• _Directions for this task_
From the line containing "---add variables to" to the line containing "My Portfolio Website" in the records below, set down every line exactly as it stands, both ends included, and skip the pictures.

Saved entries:
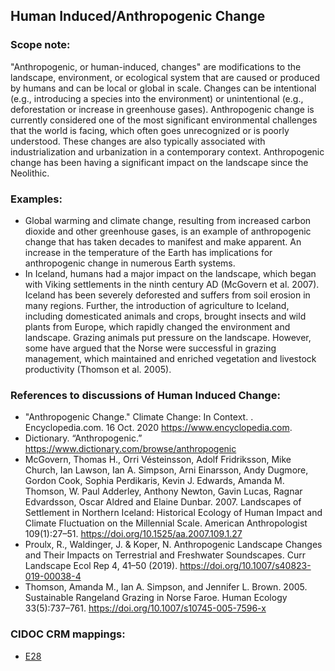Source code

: 
## Human Induced/Anthropogenic Change 

###  Scope note: 
"Anthropogenic, or human-induced, changes" are modifications to the landscape, environment, or ecological system that are caused or produced by humans and can be local or global in scale. Changes can be intentional (e.g., introducing a species into the environment) or unintentional (e.g., deforestation or increase in greenhouse gases). Anthropogenic change is currently considered one of the most significant environmental challenges that the world is facing, which often goes unrecognized or is poorly understood. These changes are also typically associated with industrialization and urbanization in a contemporary context. Anthropogenic change has been having a significant impact on the landscape since the Neolithic.

### Examples: 

* Global warming and climate change, resulting from increased carbon dioxide and other greenhouse gases, is an example of anthropogenic change that has taken decades to manifest and make apparent. An increase in the temperature of the Earth has implications for anthropogenic change in numerous Earth systems.
* In Iceland, humans had a major impact on the landscape, which began with Viking settlements in the ninth century AD (McGovern et al. 2007). Iceland has been severely deforested and suffers from soil erosion in many regions. Further, the introduction of agriculture to Iceland, including domesticated animals and crops, brought insects and wild plants from Europe, which rapidly changed the environment and landscape. Grazing animals put pressure on the landscape. However, some have argued that the Norse were successful in grazing management, which maintained and enriched vegetation and livestock productivity (Thomson et al. 2005).

### References to discussions of Human Induced Change:

* "Anthropogenic Change." Climate Change: In Context. . Encyclopedia.com. 16 Oct. 2020 <https://www.encyclopedia.com>.
* Dictionary. “Anthropogenic.” https://www.dictionary.com/browse/anthropogenic
* McGovern, Thomas H., Orri Vésteinsson, Adolf Fridriksson, Mike Church, Ian Lawson, Ian A. Simpson, Arni Einarsson, Andy Dugmore, Gordon Cook, Sophia Perdikaris, Kevin J. Edwards, Amanda M. Thomson, W. Paul Adderley, Anthony Newton, Gavin Lucas, Ragnar Edvardsson, Oscar Aldred and Elaine Dunbar. 2007. Landscapes of Settlement in Northern Iceland: Historical Ecology of Human Impact and Climate Fluctuation on the Millennial Scale. American Anthropologist 109(1):27–51. https://doi.org/10.1525/aa.2007.109.1.27
* Proulx, R., Waldinger, J. & Koper, N. Anthropogenic Landscape Changes and Their Impacts on Terrestrial and Freshwater Soundscapes. Curr Landscape Ecol Rep 4, 41–50 (2019). https://doi.org/10.1007/s40823-019-00038-4
* Thomson, Amanda M., Ian A. Simpson, and Jennifer L. Brown. 2005. Sustainable Rangeland Grazing in Norse Faroe. Human Ecology 33(5):737–761. https://doi.org/10.1007/s10745-005-7596-x

### CIDOC CRM mappings: 

* [E28](http://www.cidoc-crm.org/entity/e28-conceptual-object/version-6.2)



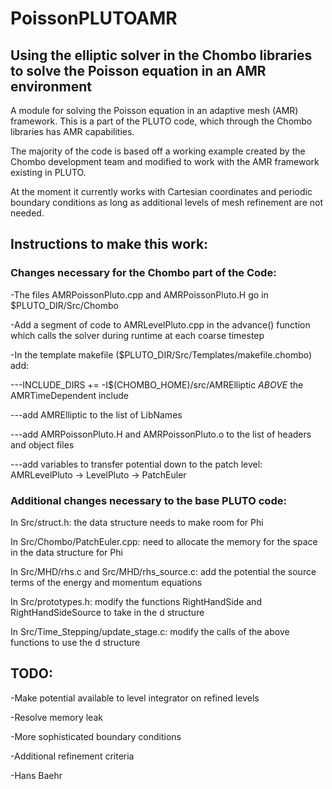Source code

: # PoissonPLUTOAMR

## Using the elliptic solver in the Chombo libraries to solve the Poisson equation in an AMR environment

A module for solving the Poisson equation in an adaptive mesh (AMR) framework. This is a part of the PLUTO code, which through the Chombo libraries has AMR capabilities.

The majority of the code is based off a working example created by the Chombo development team and modified to work with the AMR framework existing in PLUTO.

At the moment it currently works with Cartesian coordinates and periodic boundary conditions as long as additional levels of mesh refinement are not needed.

## Instructions to make this work:

### Changes necessary for the Chombo part of the Code:

-The files AMRPoissonPluto.cpp and AMRPoissonPluto.H go in $PLUTO_DIR/Src/Chombo

-Add a segment of code to AMRLevelPluto.cpp in the advance() function which calls the solver during runtime at each coarse timestep

-In the template makefile ($PLUTO_DIR/Src/Templates/makefile.chombo) add:

---INCLUDE_DIRS += -I$(CHOMBO_HOME)/src/AMRElliptic *ABOVE* the AMRTimeDependent include

---add AMRElliptic to the list of LibNames

---add AMRPoissonPluto.H and AMRPoissonPluto.o to the list of headers and object files

---add variables to transfer potential down to the patch level: AMRLevelPluto -> LevelPluto -> PatchEuler

### Additional changes necessary to the base PLUTO code:

In Src/struct.h: the data structure needs to make room for Phi

In Src/Chombo/PatchEuler.cpp: need to allocate the memory for the space in the data structure for Phi

In Src/MHD/rhs.c and Src/MHD/rhs_source.c: add the potential the source terms of the energy and momentum equations

In Src/prototypes.h: modify the functions RightHandSide and RightHandSideSource to take in the d structure

In Src/Time_Stepping/update_stage.c: modify the calls of the above functions to use the d structure

## TODO:

-Make potential available to level integrator on refined levels

-Resolve memory leak

-More sophisticated boundary conditions

-Additional refinement criteria

-Hans Baehr
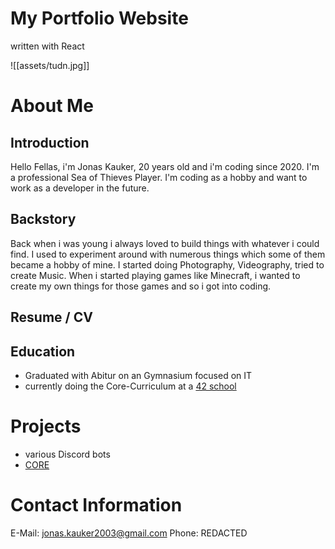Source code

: # My Portfolio Website
written with React

![[assets/tudn.jpg]]
# About Me
## Introduction
Hello Fellas, i'm Jonas Kauker, 20 years old and i'm coding since 2020. I'm a professional Sea of Thieves Player. I'm coding as a hobby and want to work as a developer in the future.
## Backstory
Back when i was young i always loved to build things with whatever i could find. I used to experiment around with numerous things which some of them became a hobby of mine.  I started doing Photography, Videography, tried to create Music. When i started playing games like Minecraft, i wanted to create my own things for those games and so i got into coding.
## Resume / CV
## Education
- Graduated with Abitur on an Gymnasium focused on IT
- currently doing the Core-Curriculum at a [42 school](https://www.42network.org/)

# Projects
- various Discord bots
- [CORE](https://github.com/42core-team)
# Contact Information
E-Mail: jonas.kauker2003@gmail.com
Phone: REDACTED

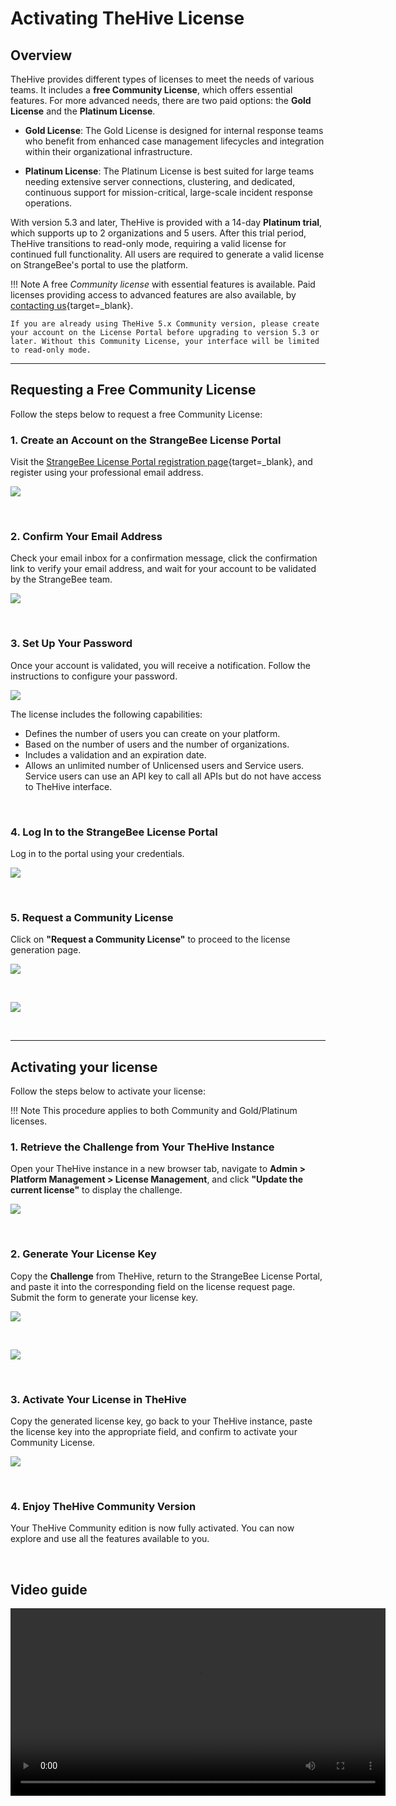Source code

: # Activating TheHive License

## Overview

TheHive provides different types of licenses to meet the needs of various teams. It includes a **free Community License**, which offers essential features. For more advanced needs, there are two paid options: the **Gold License** and the **Platinum License**.

- **Gold License**: The Gold License is designed for internal response teams who benefit from enhanced case management lifecycles and integration within their organizational infrastructure.

- **Platinum License**: The Platinum License is best suited for large teams needing extensive server connections, clustering, and dedicated, continuous support for mission-critical, large-scale incident response operations.
 
With version 5.3 and later, TheHive is provided with a 14-day **Platinum trial**, which supports up to 2 organizations and 5 users. After this trial period, TheHive transitions to read-only mode, requiring a valid license for continued full functionality. All users are required to generate a valid license on StrangeBee's portal to use the platform.

!!! Note
    A free *Community license* with essential features is available. Paid licenses providing access to advanced features are also available, by [contacting us](https://strangebee.com/contact-strangebee/){target=_blank}.

    If you are already using TheHive 5.x Community version, please create your account on the License Portal before upgrading to version 5.3 or later. Without this Community License, your interface will be limited to read-only mode.

---

## Requesting a Free Community License

Follow the steps below to request a free Community License:

### 1. Create an Account on the StrangeBee License Portal

Visit the [StrangeBee License Portal registration page](https://portal.apps.strangebee.com/account/register){target=_blank}, and register using your professional email address.

![](../images/installation/license1.png)

&nbsp;

### 2. Confirm Your Email Address

Check your email inbox for a confirmation message, click the confirmation link to verify your email address, and wait for your account to be validated by the StrangeBee team.

![](../images/installation/license3.png)

&nbsp;

### 3. Set Up Your Password

Once your account is validated, you will receive a notification. Follow the instructions to configure your password.


![](../images/installation/license5.png)

The license includes the following capabilities:

- Defines the number of users you can create on your platform.
- Based on the number of users and the number of organizations.
- Includes a validation and an expiration date.
- Allows an unlimited number of Unlicensed users and Service users. Service users can use an API key to call all APIs but do not have access to TheHive interface.

&nbsp;

### 4. Log In to the StrangeBee License Portal

Log in to the portal using your credentials.

![](../images/installation/license6.png)

&nbsp;

### 5. Request a Community License

Click on **"Request a Community License"** to proceed to the license generation page.

![](../images/installation/license7.png)

&nbsp;

![](../images/installation/license8.png)

&nbsp;

---

## Activating your license

Follow the steps below to activate your license:

!!! Note
    This procedure applies to both Community and Gold/Platinum licenses. 

### 1. Retrieve the Challenge from Your TheHive Instance

Open your TheHive instance in a new browser tab, navigate to **Admin > Platform Management > License Management**, and click **"Update the current license"** to display the challenge.

![](../images/installation/update-license-button.png)

&nbsp;

### 2. Generate Your License Key

Copy the **Challenge** from TheHive, return to the StrangeBee License Portal, and paste it into the corresponding field on the license request page. Submit the form to generate your license key.

![](../images/installation/copy-challenge.png)

&nbsp;

![](../images/installation/license9.png)

&nbsp;

### 3. Activate Your License in TheHive

Copy the generated license key, go back to your TheHive instance, paste the license key into the appropriate field, and confirm to activate your Community License.

![](../images/installation/license4.png)

&nbsp;

### 4. Enjoy TheHive Community Version

Your TheHive Community edition is now fully activated. You can now explore and use all the features available to you.

&nbsp;

## Video guide

<video width="600" controls>
  <source id=mp4 src="/thehive/images/administration-guides/activate-license.mp4" type="video/mp4">
</video>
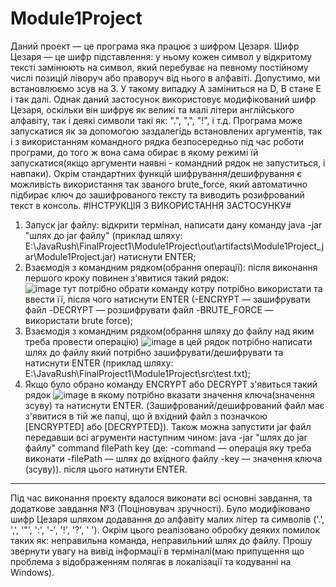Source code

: # Module1Project
Даний проект — це програма яка працює з шифром Цезаря. 
Шифр Цезаря — це шифр підставлення: у ньому кожен символ у відкритому тексті замінюють на символ, який перебуває на певному постійному числі позицій ліворуч або праворуч від нього в алфавіті.
Допустимо, ми встановлюємо зсув на 3. У такому випадку A заміниться на D, B стане E і так далі.
Однак даний застосунок використовує модифікований шифр Цезаря, оскільки він шифрує як великі та малі літери англійського алфавіту, так і деякі символи такі як:
".", ",", "!", і т.д.
Програма може запускатися як за допомогою заздалегідь встановлених аргументів, так і з використанням командного рядка безпосередньо під час роботи програми,
до того ж вона сама обирає в якому режимі їй запускатися(якщо аргументи наявні - командний рядок не запуститься, і навпаки).
Окрім стандартних функцій шифрування/дешифрування є можливість використання так званого brute_force, який автоматично підбирає ключ до зашифрованого тексту
та виводить розифрований текст в консоль.
#ІНСТРУКЦІЯ З ВИКОРИСТАННЯ ЗАСТОСУНКУ#
1. Запуск jar файлу:
   відкрити термінал, написати дану команду java -jar "шлях до jar файлу" 
   (приклад шляху: E:\JavaRush\FinalProject1\Module1Project\out\artifacts\Module1Project_jar\Module1Project.jar)
   натиснути ENTER;
2. Взаємодія з командним рядком(обрання операції):
   після виконання першого кроку повинен з'явитися такий рядок:  
   ![image](https://github.com/IvanLebid/Module1Project/assets/134092668/69132eca-72ed-4dff-8bac-3cd3a178962b)
   тут потрібно обрати команду котру потрібно використати та ввести її, після чого натиснути ENTER
   (-ENCRYPT — зашифрувати файл
   -DECRYPT — розшифрувати файл
   -BRUTE_FORCE — використати brute force);
3. Взаємодія з командним рядком(обрання шляху до файлу над яким треба провести операцію)
   ![image](https://github.com/IvanLebid/Module1Project/assets/134092668/c0466f8a-26e8-4493-ad55-5efb039a5fa1)
   в цей рядок потрібно написати шлях до файлу який потрібно зашифрувати/дешифрувати та натиснути ENTER
   (приклад шляху: E:\JavaRush\FinalProject1\Module1Project\src\test.txt);
4. Якщо було обрано команду ENCRYPT або DECRYPT з'явиться такий рядок
   ![image](https://github.com/IvanLebid/Module1Project/assets/134092668/5e1daecc-2b75-47cd-bac4-acf37163bb78)
   в якому потрібно вказати значення ключа(значення зсуву) та натиснути ENTER. (Зашифрований/дешифрований файл має з'явитися в тій же папці, 
   що й вхідний файл з позначкою [ENCRYPTED] або [DECRYPTED]).
Також можна запустити jar файл передавши всі агрументи наступним чином:
java -jar "шлях до jar файлу" command filePath key
(де: -command — операція яку треба виконати
-filePath — шлях до вхідного файлу
-key — значення ключа (зсуву)).
 після цього натинути ENTER.
 
 *******************************************************************************************************
 
 Під час виконання проєкту вдалося виконати всі основні завдання, та додаткове завдання №3 (Поціновувач зручності).
 Було модифіковано шифр Цезаря шляхом додавання до алфавіту малих літер та символів ('.', ',', '\"', ':', '-', '!', '?', ' ').
 Окрім цього реалізовано обробку деяких помилок таких як: неправильна команда, неправильний шлях до файлу.
 Прошу звернути увагу на вивід інформації в терміналі(маю припущення що проблема з відображенням полягає в локалізації та кодуванні на Windows).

• _Task response_
---add variables to transfer potential down to the patch level: AMRLevelPluto -> LevelPluto -> PatchEuler

### Additional changes necessary to the base PLUTO code:

In Src/struct.h: the data structure needs to make room for Phi

In Src/Chombo/PatchEuler.cpp: need to allocate the memory for the space in the data structure for Phi

In Src/MHD/rhs.c and Src/MHD/rhs_source.c: add the potential the source terms of the energy and momentum equations

In Src/prototypes.h: modify the functions RightHandSide and RightHandSideSource to take in the d structure

In Src/Time_Stepping/update_stage.c: modify the calls of the above functions to use the d structure

## TODO:

-Make potential available to level integrator on refined levels

-Resolve memory leak

-More sophisticated boundary conditions

-Additional refinement criteria

-Hans Baehr
Source code

: # My Portfolio Website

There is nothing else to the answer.